Researchers from MIT’s Jameel Clinic for Machine Learning and the Koch Institute came together to discuss applications of machine learning and artificial intelligence in the study, detection, and treatment of cancer. The meeting, which included research presentations and a networking reception, laid the groundwork for future collaboration, partnerships, and exchanges.

Swing States

MIT News

Analyzing the RNA expression patterns of cancer cells can reveal their susceptibility to different drugs, according to new work from Shalek and Manalis lab researchers and their Bridge Project collaborators. In a study of pancreatic cancer cells, published in Cell, the team also demonstrated that changes to the tumor microenvironment can drive cells from one RNA-expression state to another. Their findings suggest that it may be possible to treat some patients’ tumors more effectively by first modifying signals in the tumor microenvironment to lock it in a particular state, and then giving a drug that targets that state.

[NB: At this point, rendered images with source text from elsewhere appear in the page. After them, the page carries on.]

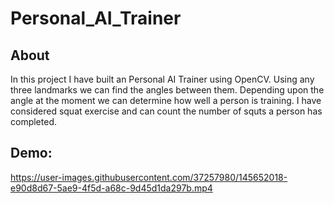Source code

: # Personal_AI_Trainer

## About

In this project I have built an Personal AI Trainer using OpenCV. Using any three landmarks we can find the angles between them. Depending upon the angle at the moment we can determine how well a person is training. I have considered squat exercise and can count the number of squts a person has completed. 

## Demo:


https://user-images.githubusercontent.com/37257980/145652018-e90d8d67-5ae9-4f5d-a68c-9d45d1da297b.mp4

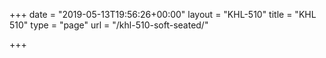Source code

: +++
date = "2019-05-13T19:56:26+00:00"
layout = "KHL-510"
title = "KHL 510"
type = "page"
url = "/khl-510-soft-seated/"

+++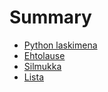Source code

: # Summary

- [Python laskimena](./laskin.md)
- [Ehtolause](./ehtolause.md)
- [Silmukka](./silmukka.md)
- [Lista](./lista.md)
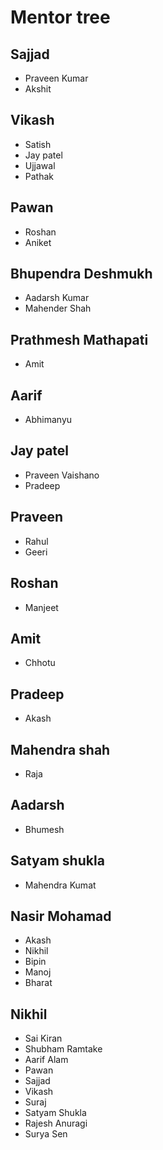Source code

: # Mentor tree

## Sajjad
* Praveen Kumar
* Akshit


## Vikash
* Satish
* Jay patel
* Ujjawal
* Pathak


## Pawan
* Roshan
* Aniket


## Bhupendra Deshmukh
* Aadarsh Kumar 
* Mahender Shah


## Prathmesh Mathapati
* Amit


## Aarif
* Abhimanyu


## Jay patel
* Praveen Vaishano
* Pradeep


## Praveen
* Rahul
* Geeri


## Roshan
* Manjeet

## Amit
* Chhotu

## Pradeep
* Akash

## Mahendra shah
* Raja

## Aadarsh
* Bhumesh

## Satyam shukla
* Mahendra Kumat

## Nasir Mohamad
* Akash 
* Nikhil 
* Bipin
* Manoj 
* Bharat 

## Nikhil
* Sai Kiran
* Shubham Ramtake
* Aarif Alam 
* Pawan 
* Sajjad 
* Vikash 
* Suraj
* Satyam Shukla
* Rajesh Anuragi
* Surya Sen






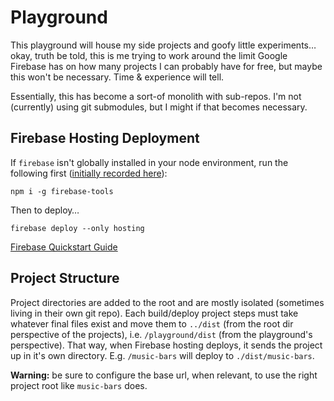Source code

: # Playground

This playground will house my side projects and goofy little experiments… okay, truth be told, this is me trying to work around the limit Google Firebase has on how many projects I can probably have for free, but maybe this won't be necessary. Time & experience will tell.

Essentially, this has become a sort-of monolith with sub-repos. I'm not (currently) using git submodules, but I might if that becomes necessary.

## Firebase Hosting Deployment

If `firebase` isn't globally installed in your node environment, run the following first ([initially recorded here](https://firebase.google.com/docs/cli#windows-npm)):

`npm i -g firebase-tools`

Then to deploy…

`firebase deploy --only hosting`

[Firebase Quickstart Guide](https://firebase.google.com/docs/hosting/quickstart)

## Project Structure

Project directories are added to the root and are mostly isolated (sometimes living in their own git repo). Each build/deploy project steps must take whatever final files exist and move them to `../dist` (from the root dir perspective of the projects), i.e. `/playground/dist` (from the playground's perspective). That way, when Firebase hosting deploys, it sends the project up in it's own directory. E.g. `/music-bars` will deploy to `./dist/music-bars`.

**Warning:** be sure to configure the base url, when relevant, to use the right project root like `music-bars` does.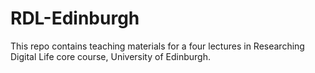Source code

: # RDL-Edinburgh

This repo contains teaching materials for a four lectures in Researching Digital Life core course, University of Edinburgh. 
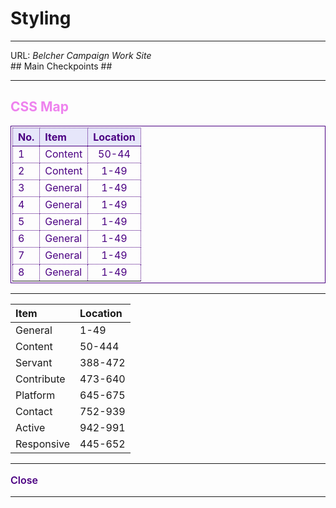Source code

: # Styling #

----------

<div>URL:&nbsp;<a href="https://techhandie-corp.github.io/belcher_campaign/](https://techhandie-corp.github.io/belcher_campaign/" style="text-decoration:none;font-style:oblique;">Belcher Campaign Work Site</a></div>
## Main Checkpoints ##

----------

<h2 style="text-decoration:double;color:violet;">CSS Map</h2>
<table style="padding:2px;border:1px solid indigo;color:indigo;border-collapse:collapse">
	<thead style="background-color:lavender;border-bottom:1px solid indigo;">
		<tr style="vertical-align:middle;">
			<th style="text-align:left;border:1px dotted indigo;">No.</th>
			<th style="text-align:left;border:1px dotted indigo;">Item</th>
			<th style="text-align:center;border: 1px dotted indigo;">Location</th>
		</tr>
	</thead>
	<tbody>
		<tr vertical-align:middle;">
			<td style="text-align:left;border: 1px dotted indigo;">1</td>
			<td style="text-align:left;border: 1px dotted indigo;">Content</td>
			<td style="text-align:center;border: 1px dotted indigo;">50-44</td>
		</tr>
		<tr vertical-align:middle;">
			<td style="text-align:left;border: 1px dotted indigo;">2</td>
			<td style="text-align:left;border: 1px dotted indigo;">Content</td>
			<td style="text-align:center;border: 1px dotted indigo;">1-49</td>
		</tr>
		<tr vertical-align:middle;">
			<td style="text-align:left;border: 1px dotted indigo;">3</td>
			<td style="text-align:left;border: 1px dotted indigo;">General</td>
			<td style="text-align:center;border: 1px dotted indigo;">1-49</td>
		</tr>
		<tr vertical-align:middle;">
			<td style="text-align:left;border: 1px dotted indigo;">4</td>
			<td style="text-align:left;border: 1px dotted indigo;">General</td>
			<td style="text-align:center;border: 1px dotted indigo;">1-49</td>
		</tr>
		<tr vertical-align:middle;">
			<td style="text-align:left;border: 1px dotted indigo;">5</td>
			<td style="text-align:left;border: 1px dotted indigo;">General</td>
			<td style="text-align:center;border: 1px dotted indigo;">1-49</td>
		</tr>
		<tr vertical-align:middle;">
			<td style="text-align:left;border: 1px dotted indigo;">6</td>
			<td style="text-align:left;border: 1px dotted indigo;">General</td>
			<td style="text-align:center;border: 1px dotted indigo;">1-49</td>
		</tr>
		<tr vertical-align:middle;">
			<td style="text-align:left;border: 1px dotted indigo;">7</td>
			<td style="text-align:left;border: 1px dotted indigo;">General</td>
			<td style="text-align:center;border: 1px dotted indigo;">1-49</td>
		</tr>
		<tr vertical-align:middle;">
			<td style="text-align:left;border: 1px dotted indigo;">8</td>
			<td style="text-align:left;border: 1px dotted indigo;">General</td>
			<td style="text-align:center;border: 1px dotted indigo;">1-49</td>
		</tr>
	</tbody>
</table>

----------

|Item|Location|
|:---|:---|
|General|1-49|
|Content|50-444|
|Servant|388-472|
|Contribute|473-640|
|Platform|645-675|
|Contact|752-939|
|Active|942-991|
|Responsive|445-652|

----------
<p style="font-size:1rem; font-weight:600;color:indigo;">Close</p>

----------

<!--Background Excerpt for Image Caption-->
<!--
background: rgb(60,60,60);
background: rgba(60,60,60,0.3);/*60,60,60*/
-->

The work was funded in part by the Bridge Project and the Ludwig Center for Molecular Oncology at MIT.

Organ-ic Questions in Cancer Biology

MIT News

New KI faculty member Kristin Knouse studies regeneration in the liver to understand how tissues sense and respond to damage. As a clinically trained cell biologist, Knouse has a joint interest in medical applications and fundamental biological questions, including how seemingly dormant cancer cells drive metastatic disease.

More Powerful Vaccines

MIT News

A potent adjuvant from the Irvine Lab significantly improves antibody production in mice after vaccination against HIV, diphtheria, and influenza. The immune system-boosting nanoparticle, described in a study published in Science Immunology and funded in part by the Marble Center for Cancer Nanomedicine, may also have applications for vaccines against Covid-19 and cancer.

Standing Innovation

National Academy of Inventors

Congratulations to Paula Hammond on her election to the National Academy of Inventors Fellows Program. The program highlights academic inventors who have demonstrated a spirit of innovation in creating or facilitating outstanding inventions that have made a tangible impact on the quality of life, economic development, and the welfare of society.